■ HOW TO COMPLETE THIS TASK ■
Pull out of the data below the stretch of lines bounded by the one containing "Pascal Hitzler, Cogan Shimizu\" and the one containing "Michelle Cheatham, Holly", both bounds included, unchanged.

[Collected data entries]

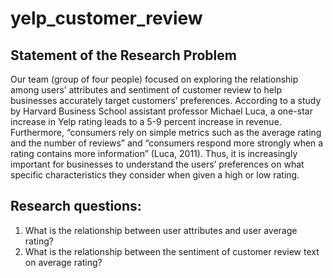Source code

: # yelp_customer_review

## Statement of the Research Problem 
Our team (group of four people) focused on exploring the relationship among users’ attributes and sentiment of customer review to help businesses accurately target customers’ preferences. According to a study by Harvard Business School assistant professor Michael Luca, a one-star increase in Yelp rating leads to a 5-9 percent increase in revenue. Furthermore, “consumers rely on simple metrics such as the average rating and the number of reviews” and “consumers respond more strongly when a rating contains more information” (Luca, 2011). Thus, it is increasingly important for businesses to understand the users’ preferences on what specific characteristics they consider when given a high or low rating. 


## Research questions: 
1. What is the relationship between user attributes and user average rating? 
2. What is the relationship between the sentiment of customer review text on average rating? 
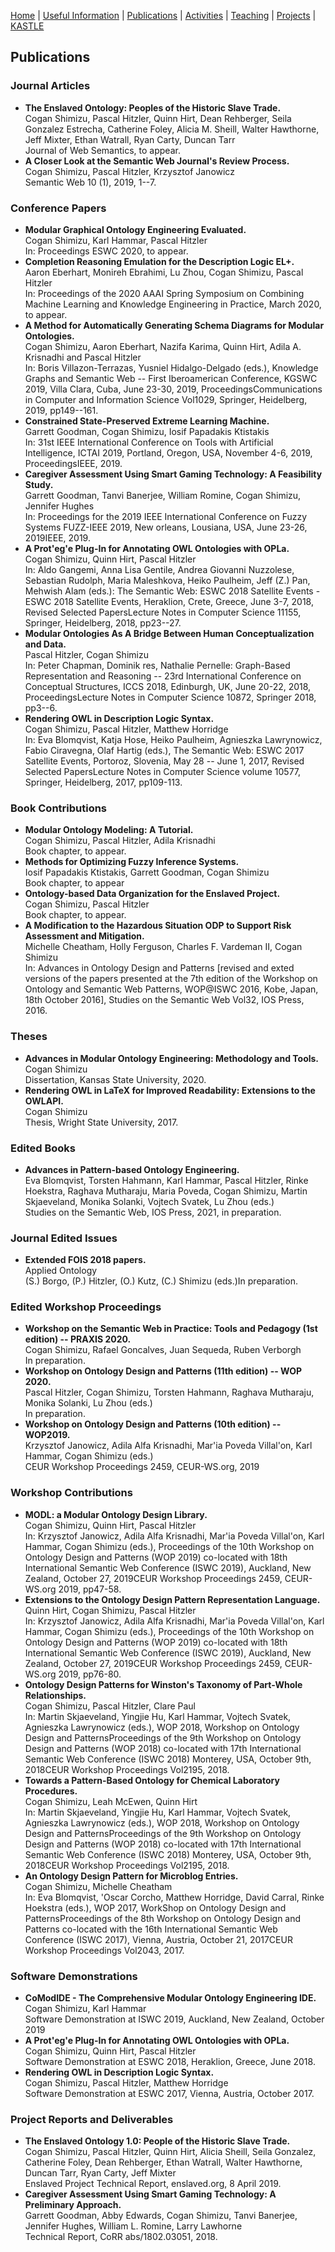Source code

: [Home](index.md) | [Useful Information](links.md) | [Publications](publications.md) | [Activities](activities.md) | [Teaching](teaching.md) | [Projects](funding.md) | [KASTLE](https://cogan-shimizu.github.io/kastle)

## Publications

### Journal Articles 
* **The Enslaved Ontology: Peoples of the Historic Slave Trade.**\
   Cogan Shimizu, Pascal Hitzler, Quinn Hirt, Dean Rehberger, Seila Gonzalez Estrecha, Catherine Foley, Alicia M. Sheill, Walter Hawthorne, Jeff Mixter, Ethan Watrall, Ryan Carty, Duncan Tarr\
   Journal of Web Semantics, to appear.
* **A Closer Look at the Semantic Web Journal's Review Process.**\
   Cogan Shimizu, Pascal Hitzler, Krzysztof Janowicz\
   Semantic Web 10 (1), 2019, 1--7.

### Conference Papers 
* **Modular Graphical Ontology Engineering Evaluated.**\
   Cogan Shimizu, Karl Hammar, Pascal Hitzler\
   In: Proceedings ESWC 2020, to appear.
* **Completion Reasoning Emulation for the Description Logic EL+.**\
   Aaron Eberhart, Monireh Ebrahimi, Lu Zhou, Cogan Shimizu, Pascal Hitzler\
   In: Proceedings of the 2020 AAAI Spring Symposium on Combining Machine Learning and Knowledge Engineering in Practice, March 2020, to appear.
* **A Method for Automatically Generating Schema Diagrams for Modular Ontologies.**\
   Cogan Shimizu, Aaron Eberhart, Nazifa Karima, Quinn Hirt, Adila A. Krisnadhi and Pascal Hitzler\
   In: Boris Villazon-Terrazas, Yusniel Hidalgo-Delgado (eds.), Knowledge Graphs and Semantic Web -- First Iberoamerican Conference, KGSWC 2019, Villa Clara, Cuba, June 23-30, 2019, ProceedingsCommunications in Computer and Information Science Vol1029, Springer, Heidelberg, 2019, pp149--161.
* **Constrained State-Preserved Extreme Learning Machine.**\
   Garrett Goodman, Cogan Shimizu, Iosif Papadakis Ktistakis\
   In: 31st IEEE International Conference on Tools with Artificial Intelligence, ICTAI 2019, Portland, Oregon, USA, November 4-6, 2019, ProceedingsIEEE, 2019.
* **Caregiver Assessment Using Smart Gaming Technology: A Feasibility Study.**\
   Garrett Goodman, Tanvi Banerjee, William Romine, Cogan Shimizu, Jennifer Hughes\
   In: Proceedings for the 2019 IEEE International Conference on Fuzzy Systems FUZZ-IEEE 2019, New orleans, Lousiana, USA, June 23-26, 2019IEEE, 2019.
* **A Prot\'eg\'e Plug-In for Annotating OWL Ontologies with OPLa.**\
   Cogan Shimizu, Quinn Hirt, Pascal Hitzler\
   In: Aldo Gangemi, Anna Lisa Gentile, Andrea Giovanni Nuzzolese, Sebastian Rudolph, Maria Maleshkova, Heiko Paulheim, Jeff (Z.) Pan, Mehwish Alam (eds.): The Semantic Web: ESWC 2018 Satellite Events - ESWC 2018 Satellite Events, Heraklion, Crete, Greece, June 3-7, 2018, Revised Selected PapersLecture Notes in Computer Science 11155, Springer, Heidelberg, 2018, pp23--27.
* **Modular Ontologies As A Bridge Between Human Conceptualization and Data.**\
   Pascal Hitzler, Cogan Shimizu\
   In: Peter Chapman, Dominik res, Nathalie Pernelle: Graph-Based Representation and Reasoning -- 23rd International Conference on Conceptual Structures, ICCS 2018, Edinburgh, UK, June 20-22, 2018, ProceedingsLecture Notes in Computer Science 10872, Springer 2018, pp3--6.
* **Rendering OWL in Description Logic Syntax.**\
   Cogan Shimizu, Pascal Hitzler, Matthew Horridge\
   In: Eva Blomqvist, Katja Hose, Heiko Paulheim, Agnieszka Lawrynowicz, Fabio Ciravegna, Olaf Hartig (eds.), The Semantic Web: ESWC 2017 Satellite Events, Portoroz, Slovenia, May 28 -- June 1, 2017, Revised Selected PapersLecture Notes in Computer Science volume 10577, Springer, Heidelberg, 2017, pp109-113.

### Book Contributions 
* **Modular Ontology Modeling: A Tutorial.**\
   Cogan Shimizu, Pascal Hitzler, Adila Krisnadhi\
   Book chapter, to appear.
* **Methods for Optimizing Fuzzy Inference Systems.**\
   Iosif Papadakis Ktistakis, Garrett Goodman, Cogan Shimizu\
   Book chapter, to appear
* **Ontology-based Data Organization for the Enslaved Project.**\
   Cogan Shimizu, Pascal Hitzler\
   Book chapter, to appear.
* **A Modification to the Hazardous Situation ODP to Support Risk Assessment and Mitigation.**\
   Michelle Cheatham, Holly Ferguson, Charles F. Vardeman II, Cogan Shimizu\
   In: Advances in Ontology Design and Patterns [revised and exted versions of the papers presented at the 7th edition of the Workshop on Ontology and Semantic Web Patterns, WOP@ISWC 2016, Kobe, Japan, 18th October 2016], Studies on the Semantic Web Vol32, IOS Press, 2016.

### Theses 
* **Advances in Modular Ontology Engineering: Methodology and Tools.**\
   Cogan Shimizu\
   Dissertation, Kansas State University, 2020.
* **Rendering OWL in LaTeX for Improved Readability: Extensions to the OWLAPI.**\
   Cogan Shimizu\
   Thesis, Wright State University, 2017.

### Edited Books 
* **Advances in Pattern-based Ontology Engineering.**\
   Eva Blomqvist, Torsten Hahmann, Karl Hammar, Pascal Hitzler, Rinke Hoekstra, Raghava Mutharaju, Maria Poveda, Cogan Shimizu, Martin Skjaeveland, Monika Solanki, Vojtech Svatek, Lu Zhou (eds.)\
   Studies on the Semantic Web, IOS Press, 2021, in preparation.

### Journal Edited Issues 
* **Extended FOIS 2018 papers.**\
   Applied Ontology\
   (S.) Borgo, (P.) Hitzler, (O.) Kutz, (C.) Shimizu (eds.)In preparation.

### Edited Workshop Proceedings 
* **Workshop on the Semantic Web in Practice: Tools and Pedagogy (1st edition) -- PRAXIS 2020.**\
   Cogan Shimizu, Rafael Goncalves, Juan Sequeda, Ruben Verborgh\
   In preparation.
* **Workshop on Ontology Design and Patterns (11th edition) -- WOP 2020.**\
   Pascal Hitzler, Cogan Shimizu, Torsten Hahmann, Raghava Mutharaju, Monika Solanki, Lu Zhou (eds.)\
   In preparation.
* **Workshop on Ontology Design and Patterns (10th edition) -- WOP2019.**\
   Krzysztof Janowicz, Adila Alfa Krisnadhi, Mar\'ia Poveda Villal\'on, Karl Hammar, Cogan Shimizu (eds.)\
   CEUR Workshop Proceedings 2459, CEUR-WS.org, 2019

### Workshop Contributions 
* **MODL: a Modular Ontology Design Library.**\
   Cogan Shimizu, Quinn Hirt, Pascal Hitzler\
   In: Krzysztof Janowicz, Adila Alfa Krisnadhi, Mar\'ia Poveda Villal\'on, Karl Hammar, Cogan Shimizu (eds.), Proceedings of the 10th Workshop on Ontology Design and Patterns (WOP 2019) co-located with 18th International Semantic Web Conference (ISWC 2019), Auckland, New Zealand, October 27, 2019CEUR Workshop Proceedings 2459, CEUR-WS.org 2019, pp47-58.
* **Extensions to the Ontology Design Pattern Representation Language.**\
   Quinn Hirt, Cogan Shimizu, Pascal Hitzler\
   In: Krzysztof Janowicz, Adila Alfa Krisnadhi, Mar\'ia Poveda Villal\'on, Karl Hammar, Cogan Shimizu (eds.), Proceedings of the 10th Workshop on Ontology Design and Patterns (WOP 2019) co-located with 18th International Semantic Web Conference (ISWC 2019), Auckland, New Zealand, October 27, 2019CEUR Workshop Proceedings 2459, CEUR-WS.org 2019, pp76-80.
* **Ontology Design Patterns for Winston's Taxonomy of Part-Whole Relationships.**\
   Cogan Shimizu, Pascal Hitzler, Clare Paul\
   In: Martin Skjaeveland, Yingjie Hu, Karl Hammar, Vojtech Svatek, Agnieszka Lawrynowicz (eds.), WOP 2018, Workshop on Ontology Design and PatternsProceedings of the 9th Workshop on Ontology Design and Patterns (WOP 2018) co-located with 17th International Semantic Web Conference (ISWC 2018) Monterey, USA, October 9th, 2018CEUR Workshop Proceedings Vol2195, 2018.
* **Towards a Pattern-Based Ontology for Chemical Laboratory Procedures.**\
   Cogan Shimizu, Leah McEwen, Quinn Hirt\
   In: Martin Skjaeveland, Yingjie Hu, Karl Hammar, Vojtech Svatek, Agnieszka Lawrynowicz (eds.), WOP 2018, Workshop on Ontology Design and PatternsProceedings of the 9th Workshop on Ontology Design and Patterns (WOP 2018) co-located with 17th International Semantic Web Conference (ISWC 2018) Monterey, USA, October 9th, 2018CEUR Workshop Proceedings Vol2195, 2018.
* **An Ontology Design Pattern for Microblog Entries.**\
   Cogan Shimizu, Michelle Cheatham\
   In: Eva Blomqvist, \'Oscar Corcho, Matthew Horridge, David Carral, Rinke Hoekstra (eds.), WOP 2017, WorkShop on Ontology Design and PatternsProceedings of the 8th Workshop on Ontology Design and Patterns co-located with the 16th International Semantic Web Conference (ISWC 2017), Vienna, Austria, October 21, 2017CEUR Workshop Proceedings Vol2043, 2017.

### Software Demonstrations 
* **CoModIDE - The Comprehensive Modular Ontology Engineering IDE.**\
   Cogan Shimizu, Karl Hammar\
   Software Demonstration at ISWC 2019, Auckland, New Zealand, October 2019
* **A Prot\'eg\'e Plug-In for Annotating OWL Ontologies with OPLa.**\
   Cogan Shimizu, Quinn Hirt, Pascal Hitzler\
   Software Demonstration at ESWC 2018, Heraklion, Greece, June 2018.
* **Rendering OWL in Description Logic Syntax.**\
   Cogan Shimizu, Pascal Hitzler, Matthew Horridge\
   Software Demonstration at ESWC 2017, Vienna, Austria, October 2017.

### Project Reports and Deliverables 
* **The Enslaved Ontology 1.0: People of the Historic Slave Trade.**\
   Cogan Shimizu, Pascal Hitzler, Quinn Hirt, Alicia Sheill, Seila Gonzalez, Catherine Foley, Dean Rehberger, Ethan Watrall, Walter Hawthorne, Duncan Tarr, Ryan Carty, Jeff Mixter\
   Enslaved Project Technical Report, enslaved.org, 8 April 2019.
* **Caregiver Assessment Using Smart Gaming Technology: A Preliminary Approach.**\
   Garrett Goodman, Abby Edwards, Cogan Shimizu, Tanvi Banerjee, Jennifer Hughes, William L. Romine, Larry Lawhorne\
   Technical Report, CoRR abs/1802.03051, 2018.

■ TASK ANSWER ■
   Pascal Hitzler, Cogan Shimizu\
   In: Peter Chapman, Dominik res, Nathalie Pernelle: Graph-Based Representation and Reasoning -- 23rd International Conference on Conceptual Structures, ICCS 2018, Edinburgh, UK, June 20-22, 2018, ProceedingsLecture Notes in Computer Science 10872, Springer 2018, pp3--6.
* **Rendering OWL in Description Logic Syntax.**\
   Cogan Shimizu, Pascal Hitzler, Matthew Horridge\
   In: Eva Blomqvist, Katja Hose, Heiko Paulheim, Agnieszka Lawrynowicz, Fabio Ciravegna, Olaf Hartig (eds.), The Semantic Web: ESWC 2017 Satellite Events, Portoroz, Slovenia, May 28 -- June 1, 2017, Revised Selected PapersLecture Notes in Computer Science volume 10577, Springer, Heidelberg, 2017, pp109-113.

### Book Contributions 
* **Modular Ontology Modeling: A Tutorial.**\
   Cogan Shimizu, Pascal Hitzler, Adila Krisnadhi\
   Book chapter, to appear.
* **Methods for Optimizing Fuzzy Inference Systems.**\
   Iosif Papadakis Ktistakis, Garrett Goodman, Cogan Shimizu\
   Book chapter, to appear
* **Ontology-based Data Organization for the Enslaved Project.**\
   Cogan Shimizu, Pascal Hitzler\
   Book chapter, to appear.
* **A Modification to the Hazardous Situation ODP to Support Risk Assessment and Mitigation.**\
   Michelle Cheatham, Holly Ferguson, Charles F. Vardeman II, Cogan Shimizu\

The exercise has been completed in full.